▶ TASK DIRECTIONS
Write out again only the lines that run from the start of the entries to the line containing "Dieser Job importiert", both included.

▶ INPUT
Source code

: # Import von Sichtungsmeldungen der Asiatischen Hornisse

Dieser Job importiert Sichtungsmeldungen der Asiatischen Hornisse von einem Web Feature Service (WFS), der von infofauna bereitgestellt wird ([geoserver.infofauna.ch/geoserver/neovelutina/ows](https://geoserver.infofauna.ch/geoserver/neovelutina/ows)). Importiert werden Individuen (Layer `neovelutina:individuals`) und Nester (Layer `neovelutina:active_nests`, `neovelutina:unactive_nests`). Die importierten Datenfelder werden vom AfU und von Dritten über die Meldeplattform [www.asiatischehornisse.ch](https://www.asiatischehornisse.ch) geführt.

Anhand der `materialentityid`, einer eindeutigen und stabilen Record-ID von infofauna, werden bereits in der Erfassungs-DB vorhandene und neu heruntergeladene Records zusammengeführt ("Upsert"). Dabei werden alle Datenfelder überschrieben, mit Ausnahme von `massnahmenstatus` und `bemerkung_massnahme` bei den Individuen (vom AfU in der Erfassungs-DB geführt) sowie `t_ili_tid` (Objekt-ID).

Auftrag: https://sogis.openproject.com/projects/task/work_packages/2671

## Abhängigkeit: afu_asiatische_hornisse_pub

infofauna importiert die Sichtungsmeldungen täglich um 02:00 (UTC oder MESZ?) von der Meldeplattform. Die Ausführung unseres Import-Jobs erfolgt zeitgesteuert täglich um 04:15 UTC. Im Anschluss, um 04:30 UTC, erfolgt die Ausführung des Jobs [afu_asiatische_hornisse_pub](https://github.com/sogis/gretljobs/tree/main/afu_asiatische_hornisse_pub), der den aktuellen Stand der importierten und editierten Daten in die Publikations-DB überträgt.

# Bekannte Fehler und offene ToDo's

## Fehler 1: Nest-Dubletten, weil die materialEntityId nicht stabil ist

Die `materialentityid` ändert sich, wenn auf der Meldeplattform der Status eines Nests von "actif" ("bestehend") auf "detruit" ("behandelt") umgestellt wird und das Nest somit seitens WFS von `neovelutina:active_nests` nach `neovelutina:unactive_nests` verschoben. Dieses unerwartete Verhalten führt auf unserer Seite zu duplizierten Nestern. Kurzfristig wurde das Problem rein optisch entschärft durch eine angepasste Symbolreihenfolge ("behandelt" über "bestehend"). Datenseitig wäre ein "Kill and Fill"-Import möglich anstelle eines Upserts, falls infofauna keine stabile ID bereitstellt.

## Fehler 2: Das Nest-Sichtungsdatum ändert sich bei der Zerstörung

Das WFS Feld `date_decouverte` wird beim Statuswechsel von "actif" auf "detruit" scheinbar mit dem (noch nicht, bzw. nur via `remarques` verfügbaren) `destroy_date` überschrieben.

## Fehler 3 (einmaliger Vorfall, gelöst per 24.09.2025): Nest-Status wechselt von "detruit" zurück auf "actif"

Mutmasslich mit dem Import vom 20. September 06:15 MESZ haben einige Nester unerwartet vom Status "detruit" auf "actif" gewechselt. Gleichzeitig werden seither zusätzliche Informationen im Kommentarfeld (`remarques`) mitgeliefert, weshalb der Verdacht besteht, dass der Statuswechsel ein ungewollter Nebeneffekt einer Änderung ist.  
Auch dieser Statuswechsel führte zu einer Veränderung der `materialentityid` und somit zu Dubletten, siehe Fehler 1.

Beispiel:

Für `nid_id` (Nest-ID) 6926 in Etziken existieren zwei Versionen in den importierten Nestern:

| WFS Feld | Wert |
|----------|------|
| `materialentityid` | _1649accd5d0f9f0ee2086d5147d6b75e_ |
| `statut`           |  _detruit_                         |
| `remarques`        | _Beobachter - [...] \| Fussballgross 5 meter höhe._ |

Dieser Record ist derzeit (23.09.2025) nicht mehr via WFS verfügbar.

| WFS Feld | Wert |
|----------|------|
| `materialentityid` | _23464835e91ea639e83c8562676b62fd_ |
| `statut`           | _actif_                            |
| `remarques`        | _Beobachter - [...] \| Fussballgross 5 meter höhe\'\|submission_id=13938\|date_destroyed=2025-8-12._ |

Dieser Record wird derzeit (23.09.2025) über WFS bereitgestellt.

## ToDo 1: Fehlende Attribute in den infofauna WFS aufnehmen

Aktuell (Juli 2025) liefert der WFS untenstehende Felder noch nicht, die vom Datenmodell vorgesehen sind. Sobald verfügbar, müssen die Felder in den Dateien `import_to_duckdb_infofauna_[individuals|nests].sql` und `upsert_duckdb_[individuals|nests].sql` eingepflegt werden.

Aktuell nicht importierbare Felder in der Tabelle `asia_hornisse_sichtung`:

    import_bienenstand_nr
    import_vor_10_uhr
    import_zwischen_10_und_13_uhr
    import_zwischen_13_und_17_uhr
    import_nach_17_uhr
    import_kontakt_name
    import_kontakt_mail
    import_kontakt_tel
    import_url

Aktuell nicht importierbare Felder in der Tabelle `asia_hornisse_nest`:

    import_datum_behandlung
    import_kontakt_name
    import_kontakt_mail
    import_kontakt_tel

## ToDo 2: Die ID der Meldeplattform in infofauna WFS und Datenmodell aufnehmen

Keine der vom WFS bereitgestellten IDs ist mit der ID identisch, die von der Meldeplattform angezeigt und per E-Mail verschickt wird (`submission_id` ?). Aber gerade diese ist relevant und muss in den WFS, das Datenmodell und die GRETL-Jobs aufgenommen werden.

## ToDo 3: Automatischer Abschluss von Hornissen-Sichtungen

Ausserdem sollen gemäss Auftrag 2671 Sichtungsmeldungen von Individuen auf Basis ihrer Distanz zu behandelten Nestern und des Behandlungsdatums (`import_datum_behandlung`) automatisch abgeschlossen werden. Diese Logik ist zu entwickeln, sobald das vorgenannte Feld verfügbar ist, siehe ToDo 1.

▶ WORKED SOLUTION
Source code

: # Import von Sichtungsmeldungen der Asiatischen Hornisse

Dieser Job importiert Sichtungsmeldungen der Asiatischen Hornisse von einem Web Feature Service (WFS), der von infofauna bereitgestellt wird ([geoserver.infofauna.ch/geoserver/neovelutina/ows](https://geoserver.infofauna.ch/geoserver/neovelutina/ows)). Importiert werden Individuen (Layer `neovelutina:individuals`) und Nester (Layer `neovelutina:active_nests`, `neovelutina:unactive_nests`). Die importierten Datenfelder werden vom AfU und von Dritten über die Meldeplattform [www.asiatischehornisse.ch](https://www.asiatischehornisse.ch) geführt.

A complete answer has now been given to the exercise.